My 8th graders are learning about rigid transformations. I want to add a bit more complexity to what our book is asking the kids to do. For example, the book is having them reflect a shape mainly across the *x*-axis or *y*-axis, or on a rare occasion, reflect it across “the horizontal line that goes through *y* = 3.” Well, right before this chapter, we’ve been working with writing and graphing linear equations, so I want kids to reflect a shape across *any* line, including one that may cut through the shape itself.

The book surprisingly has very few examples and exercises with rotations. And from what I can find, all these rotations happen about the origin or about a point coinciding with one of the vertices of the shape. Again, I want kids to be able to rotate a shape about *any* point, including one that’s inside the shape. (I used a playing card — number 7 works well because it’s asymmetrical — poked my pencil through it as the center of rotation, and turned the card.
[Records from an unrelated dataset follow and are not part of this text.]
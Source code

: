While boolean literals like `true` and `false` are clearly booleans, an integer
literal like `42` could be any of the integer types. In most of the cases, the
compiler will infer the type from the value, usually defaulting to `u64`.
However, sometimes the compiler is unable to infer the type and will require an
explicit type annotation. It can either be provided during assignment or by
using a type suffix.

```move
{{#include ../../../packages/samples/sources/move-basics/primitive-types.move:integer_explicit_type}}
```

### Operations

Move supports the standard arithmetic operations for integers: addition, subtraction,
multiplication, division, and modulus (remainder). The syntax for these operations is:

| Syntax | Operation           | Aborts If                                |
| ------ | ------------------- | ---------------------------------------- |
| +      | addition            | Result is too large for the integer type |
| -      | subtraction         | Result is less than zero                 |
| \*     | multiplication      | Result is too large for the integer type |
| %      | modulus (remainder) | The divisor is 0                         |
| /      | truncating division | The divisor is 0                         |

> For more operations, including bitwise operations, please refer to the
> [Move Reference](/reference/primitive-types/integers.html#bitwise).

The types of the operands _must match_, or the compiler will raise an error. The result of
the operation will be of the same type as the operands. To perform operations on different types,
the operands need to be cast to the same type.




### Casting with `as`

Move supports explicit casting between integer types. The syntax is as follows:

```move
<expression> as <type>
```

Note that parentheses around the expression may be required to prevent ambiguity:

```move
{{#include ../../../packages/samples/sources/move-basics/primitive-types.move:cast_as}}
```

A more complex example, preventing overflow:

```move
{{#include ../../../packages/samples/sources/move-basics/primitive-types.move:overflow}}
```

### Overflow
I think this helps them see what I keep referring to as the pivot or anchor point.)

Then I give each student this task:

- Draw a shape that has between 5 to 8 sides with no curved edges.
- Transform your shape through at least 3 rigid transformations of rotation, translation, and reflection — in any order.
- On grid paper, give your teacher your complete work on this, including the written directions for the transformations.

- On grid paper, give your teacher
**only**the original shape and the written instructions. Your teacher will give this paper to a random classmate to follow your written directions to arrive at the intended location of the final image.

For students who want more challenge, they may ask for a copy that has just the original shape and its final image without the written directions. The task will then be to figure the appropriate transformations that connect the two images.

I really believe that it’s good practice to always give kids more than what we believe they can handle. Let kids tell us when it’s too much for them — and we find out soon enough. An ounce of struggle on something hard is worth a pound of completion on something easy.

(And I’m hoping to update this post with pictures of kids’ work when they turn them in on Friday.)

## 8 Comments

Wow!! I am so stealing this later this year. Thanks so much for writing about it.

I love having kids make the problems. It is a different kind of insight, and leads to a different and better feel to the problem-solving.

I like the playing card demo too.

It’s really nice to get kids to make their own problems for their mates to solve. You can challenge them to make it as difficult as they can, with the condition that they themselves must be able to solve it. This of course applies to any kind of math problem, not just transformations.

I like what you are doing.

Now that they can do reflections in any line you could lead them to see that a reflection followed by another reflection gives a rotation.

Also they should be able to see that all of this can be done without coordinate axes.

I have several posts on this stuff, back in August or September.

Expanding on howadat58’s comment, can they create any rigid transformation with just reflections?

What about with just rotations? Or just translations? Why/why not?

Before launching into this investigation, I would be tempted to have a discussion about which transformation seems the most powerful and flexible. how does it feel to them?

reflection does for translation. just reflect in the halfway perpendicular line.

I am still always mystified that the textbooks …now animated with technology…don’t tie animations into all of this transformation stuff. From there its a quick slide to 3d transformations that kids are doing on their smart (or not so ) smart phones. I guess it is now time to look at that numberphile that talks about animation. Glad to see you are stretching and shearing the kids minds.

I love using Geogebra and asking students to predict what will happen when I reflect a shape over a line other than the axes, or rotate around a point other than the origin. Or predict if I reflect a shape over a line of reflection within the shape or a point of rotation within the shape. The predictions they provide gives me a great insight on their ability to actually understand what those transformations do. I then make it happen and have them compare and contrast to their predictions to what actually happened. The best is when we get to dilations and I ask them to predict about a dilation by a factor of -2. Because “since -2 is less than 0, of course it will shrink”

Thanks for sharing!! I am going to adapt this for my high school geometry class.